= Albany-Fraser orogeny =

Mountain-forming period in Australia

The Albany-Fraser orogeny was an orogenic event which created the Albany-Fraser Orogen in what is now Australia between 2.63 and 1.16 billion years ago, during the late Archean and Proterozoic. Tectonic history developed from isotope dating suggests that the orogeny occurred as the combined North Australia Craton-West Australia Craton collided with the East Antarctic-South Australian Craton. The Kepa Kurl Booya Province, including its component zones, the Fraser Zone, Nornalup Zone and Biranup Zone represents the crystalline basement of the orogen.
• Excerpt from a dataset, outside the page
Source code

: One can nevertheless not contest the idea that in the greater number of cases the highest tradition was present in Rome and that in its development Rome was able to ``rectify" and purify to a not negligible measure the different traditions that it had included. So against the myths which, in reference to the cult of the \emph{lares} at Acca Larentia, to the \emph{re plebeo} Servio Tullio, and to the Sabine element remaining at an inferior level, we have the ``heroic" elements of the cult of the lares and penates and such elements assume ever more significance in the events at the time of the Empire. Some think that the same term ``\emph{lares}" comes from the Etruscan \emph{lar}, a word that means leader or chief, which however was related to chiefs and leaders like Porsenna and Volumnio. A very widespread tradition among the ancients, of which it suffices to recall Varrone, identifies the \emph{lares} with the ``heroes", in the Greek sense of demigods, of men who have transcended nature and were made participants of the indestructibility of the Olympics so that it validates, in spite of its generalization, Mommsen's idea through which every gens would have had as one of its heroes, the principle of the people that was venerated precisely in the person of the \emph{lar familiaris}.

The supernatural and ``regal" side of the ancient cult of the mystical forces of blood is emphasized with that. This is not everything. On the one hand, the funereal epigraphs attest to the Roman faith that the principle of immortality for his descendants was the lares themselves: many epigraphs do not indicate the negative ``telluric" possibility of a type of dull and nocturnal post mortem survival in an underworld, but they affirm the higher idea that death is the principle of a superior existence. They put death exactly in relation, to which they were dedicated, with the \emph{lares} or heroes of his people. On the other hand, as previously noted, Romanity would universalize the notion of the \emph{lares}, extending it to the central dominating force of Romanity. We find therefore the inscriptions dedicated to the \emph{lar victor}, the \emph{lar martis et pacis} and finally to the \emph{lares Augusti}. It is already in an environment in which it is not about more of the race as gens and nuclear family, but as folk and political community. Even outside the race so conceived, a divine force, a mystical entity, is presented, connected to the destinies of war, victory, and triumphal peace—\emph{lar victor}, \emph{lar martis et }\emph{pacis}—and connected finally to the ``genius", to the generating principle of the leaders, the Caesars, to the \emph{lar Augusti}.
Numerous theories and hypotheses have been presented about the orogeny. For example, in 2011 geochronology dating of 1.71 to 1.65 billion year old granite and gabbro intrusions in the Biranup Zone suggested craton margin rocks rather than a previously interrupted small terrane wedged against the Yilgarn craton. In other cases, researchers attempting to reconstruct the supercontinent Rodinia suggested a possible connection between Australia-Antarctica and the proto-North American continent Laurentia (the SWEAT and AUSWUS hypotheses), but in 2003 paleomagnetic data from the Albany-Fraser orogeny suggested that Australia and Laurentia were at different latitudes.